Objective: An international multidisciplinary initiative, jointly supported by the American College of Rheumatology and European Alliance of Associations for Rheumatology, is underway to develop new rigorous classification criteria to identify patients with high likelihood of antiphospholipid syndrome (APS) for research purposes. The present study was undertaken to apply an evidence- and consensus-based approach to identify candidate criteria and develop a hierarchical organization of criteria within domains.

Methods: During phase I, the APS classification criteria steering committee used systematic literature reviews and surveys of international APS physician scientists to generate a comprehensive list of items related to APS. In phase II, we reviewed the literature, administered surveys, formed domain subcommittees, and used Delphi exercises and nominal group technique to reduce potential APS candidate criteria. Candidate criteria were hierarchically organized into clinical and laboratory domains.

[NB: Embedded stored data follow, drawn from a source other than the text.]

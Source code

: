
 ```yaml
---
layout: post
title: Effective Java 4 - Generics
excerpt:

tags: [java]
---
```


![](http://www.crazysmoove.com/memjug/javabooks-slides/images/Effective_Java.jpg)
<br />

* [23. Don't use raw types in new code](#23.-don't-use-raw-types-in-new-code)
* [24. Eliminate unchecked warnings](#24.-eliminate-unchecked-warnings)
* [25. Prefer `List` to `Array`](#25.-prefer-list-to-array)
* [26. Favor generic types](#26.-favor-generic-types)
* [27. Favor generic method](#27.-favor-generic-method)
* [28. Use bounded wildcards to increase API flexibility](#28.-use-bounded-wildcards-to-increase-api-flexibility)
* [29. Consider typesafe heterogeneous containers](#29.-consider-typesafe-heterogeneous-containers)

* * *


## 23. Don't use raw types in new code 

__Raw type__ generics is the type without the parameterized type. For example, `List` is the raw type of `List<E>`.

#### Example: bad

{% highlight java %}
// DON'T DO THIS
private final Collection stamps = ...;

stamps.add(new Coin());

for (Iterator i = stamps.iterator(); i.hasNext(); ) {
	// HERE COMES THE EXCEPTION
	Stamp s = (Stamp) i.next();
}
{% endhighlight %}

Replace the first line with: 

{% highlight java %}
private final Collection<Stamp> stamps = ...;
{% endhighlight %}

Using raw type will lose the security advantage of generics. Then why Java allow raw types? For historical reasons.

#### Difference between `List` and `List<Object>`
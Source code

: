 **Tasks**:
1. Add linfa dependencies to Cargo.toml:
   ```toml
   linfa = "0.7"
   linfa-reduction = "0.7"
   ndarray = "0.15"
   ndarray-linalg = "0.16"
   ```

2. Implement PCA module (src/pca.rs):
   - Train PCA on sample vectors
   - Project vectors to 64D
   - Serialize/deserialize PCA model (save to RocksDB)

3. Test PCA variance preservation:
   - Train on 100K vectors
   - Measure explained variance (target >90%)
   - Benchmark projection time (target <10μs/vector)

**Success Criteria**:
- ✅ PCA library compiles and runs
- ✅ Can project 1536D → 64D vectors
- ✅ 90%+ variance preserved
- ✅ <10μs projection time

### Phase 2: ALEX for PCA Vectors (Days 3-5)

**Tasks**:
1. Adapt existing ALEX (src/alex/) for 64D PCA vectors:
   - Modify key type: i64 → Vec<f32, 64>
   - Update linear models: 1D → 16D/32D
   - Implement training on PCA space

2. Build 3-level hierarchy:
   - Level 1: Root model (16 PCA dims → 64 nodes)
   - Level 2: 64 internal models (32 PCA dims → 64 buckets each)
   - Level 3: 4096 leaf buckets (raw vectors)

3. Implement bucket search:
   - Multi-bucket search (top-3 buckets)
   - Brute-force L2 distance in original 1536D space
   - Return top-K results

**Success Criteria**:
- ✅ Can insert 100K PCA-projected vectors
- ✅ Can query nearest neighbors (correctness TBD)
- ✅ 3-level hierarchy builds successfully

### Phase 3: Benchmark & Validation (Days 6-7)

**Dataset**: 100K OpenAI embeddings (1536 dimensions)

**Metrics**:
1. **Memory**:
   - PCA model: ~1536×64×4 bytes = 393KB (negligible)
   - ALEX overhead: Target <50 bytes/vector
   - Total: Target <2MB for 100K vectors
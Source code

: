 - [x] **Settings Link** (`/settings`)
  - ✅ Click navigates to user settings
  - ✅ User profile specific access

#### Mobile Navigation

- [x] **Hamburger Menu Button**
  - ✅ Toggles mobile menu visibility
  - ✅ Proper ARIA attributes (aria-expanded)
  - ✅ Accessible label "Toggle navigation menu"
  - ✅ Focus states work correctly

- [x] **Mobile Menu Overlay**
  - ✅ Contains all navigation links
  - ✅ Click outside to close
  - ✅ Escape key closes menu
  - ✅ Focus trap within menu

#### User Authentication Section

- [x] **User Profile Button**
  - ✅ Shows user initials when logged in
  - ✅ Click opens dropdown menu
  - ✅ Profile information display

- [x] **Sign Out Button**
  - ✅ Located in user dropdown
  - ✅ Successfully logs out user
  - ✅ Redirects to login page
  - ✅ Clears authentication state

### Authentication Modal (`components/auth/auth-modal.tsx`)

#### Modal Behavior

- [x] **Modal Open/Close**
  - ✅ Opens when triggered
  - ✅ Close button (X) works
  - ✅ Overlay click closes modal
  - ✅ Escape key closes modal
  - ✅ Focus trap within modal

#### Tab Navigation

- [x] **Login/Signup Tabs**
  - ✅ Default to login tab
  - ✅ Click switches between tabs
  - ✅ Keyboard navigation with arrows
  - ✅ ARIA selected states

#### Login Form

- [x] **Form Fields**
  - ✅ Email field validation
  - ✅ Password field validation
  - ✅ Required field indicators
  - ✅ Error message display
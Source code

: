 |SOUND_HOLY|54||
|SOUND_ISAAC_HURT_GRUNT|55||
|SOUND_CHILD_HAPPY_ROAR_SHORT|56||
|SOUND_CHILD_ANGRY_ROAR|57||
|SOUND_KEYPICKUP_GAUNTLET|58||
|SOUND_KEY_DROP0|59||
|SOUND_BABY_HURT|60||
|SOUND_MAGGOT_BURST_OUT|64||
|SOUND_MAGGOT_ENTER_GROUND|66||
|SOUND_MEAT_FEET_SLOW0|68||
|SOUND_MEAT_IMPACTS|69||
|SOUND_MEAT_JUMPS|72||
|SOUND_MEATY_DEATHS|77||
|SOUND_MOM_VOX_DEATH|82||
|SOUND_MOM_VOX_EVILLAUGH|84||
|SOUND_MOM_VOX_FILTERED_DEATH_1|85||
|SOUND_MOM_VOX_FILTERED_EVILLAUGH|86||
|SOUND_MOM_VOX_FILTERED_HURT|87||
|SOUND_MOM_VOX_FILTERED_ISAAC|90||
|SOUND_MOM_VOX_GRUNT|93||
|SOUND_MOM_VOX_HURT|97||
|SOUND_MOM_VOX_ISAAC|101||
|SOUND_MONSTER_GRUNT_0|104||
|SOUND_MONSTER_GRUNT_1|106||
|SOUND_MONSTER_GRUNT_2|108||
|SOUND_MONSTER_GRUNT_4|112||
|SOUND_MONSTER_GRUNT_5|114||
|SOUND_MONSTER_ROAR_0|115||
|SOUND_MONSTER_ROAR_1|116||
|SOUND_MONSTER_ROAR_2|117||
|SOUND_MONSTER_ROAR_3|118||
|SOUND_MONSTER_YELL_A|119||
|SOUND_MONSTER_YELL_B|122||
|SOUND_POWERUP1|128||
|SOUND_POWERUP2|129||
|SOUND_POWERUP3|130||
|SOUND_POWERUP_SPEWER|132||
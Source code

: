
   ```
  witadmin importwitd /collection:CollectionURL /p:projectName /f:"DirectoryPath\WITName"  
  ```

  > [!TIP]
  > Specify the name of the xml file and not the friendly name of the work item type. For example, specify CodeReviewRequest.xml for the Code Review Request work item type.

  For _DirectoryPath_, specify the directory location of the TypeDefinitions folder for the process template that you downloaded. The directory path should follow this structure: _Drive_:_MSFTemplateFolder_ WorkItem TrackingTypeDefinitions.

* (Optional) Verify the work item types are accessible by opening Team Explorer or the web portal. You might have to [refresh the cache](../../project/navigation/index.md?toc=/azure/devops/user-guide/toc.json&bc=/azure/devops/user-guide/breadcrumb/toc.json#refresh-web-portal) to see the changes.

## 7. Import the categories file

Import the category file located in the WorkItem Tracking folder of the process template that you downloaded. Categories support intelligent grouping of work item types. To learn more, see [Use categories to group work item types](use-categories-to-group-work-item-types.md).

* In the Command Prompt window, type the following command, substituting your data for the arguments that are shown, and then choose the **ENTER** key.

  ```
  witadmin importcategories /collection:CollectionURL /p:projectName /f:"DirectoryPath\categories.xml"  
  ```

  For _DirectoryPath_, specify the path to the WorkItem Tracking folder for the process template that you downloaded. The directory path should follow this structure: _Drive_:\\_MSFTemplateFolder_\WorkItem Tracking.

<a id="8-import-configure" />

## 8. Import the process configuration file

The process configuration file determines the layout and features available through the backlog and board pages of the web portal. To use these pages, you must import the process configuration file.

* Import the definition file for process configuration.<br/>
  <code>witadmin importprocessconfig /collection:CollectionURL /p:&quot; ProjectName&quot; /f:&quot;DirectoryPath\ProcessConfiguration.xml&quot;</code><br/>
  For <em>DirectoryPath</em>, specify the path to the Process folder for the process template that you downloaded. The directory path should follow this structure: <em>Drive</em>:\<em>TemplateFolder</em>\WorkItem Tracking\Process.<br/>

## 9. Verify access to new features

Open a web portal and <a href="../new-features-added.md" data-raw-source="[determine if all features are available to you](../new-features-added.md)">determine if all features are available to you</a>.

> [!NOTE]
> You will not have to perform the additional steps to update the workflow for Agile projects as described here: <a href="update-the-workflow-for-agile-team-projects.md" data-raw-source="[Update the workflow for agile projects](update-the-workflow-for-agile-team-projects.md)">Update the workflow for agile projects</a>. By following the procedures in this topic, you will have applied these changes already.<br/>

Results: Phase I generated 152 candidate criteria, expanded to 261 items with the addition of subgroups and candidate criteria with potential negative weights. Using iterative item reduction techniques in phase II, we initially reduced these items to 64 potential candidate criteria organized into 10 clinical and laboratory domains. Subsequent item reduction methods resulted in 27 candidate criteria, hierarchically organized into 6 additive domains (laboratory, macrovascular, microvascular, obstetric, cardiac, and hematologic) for APS classification.

Conclusion: Using data- and consensus-driven methodology, we identified 27 APS candidate criteria in 6 clinical or laboratory domains. In the next phase, the proposed candidate criteria will be used for real-world case collection and further refined, organized, and weighted to determine an aggregate score and threshold for APS classification.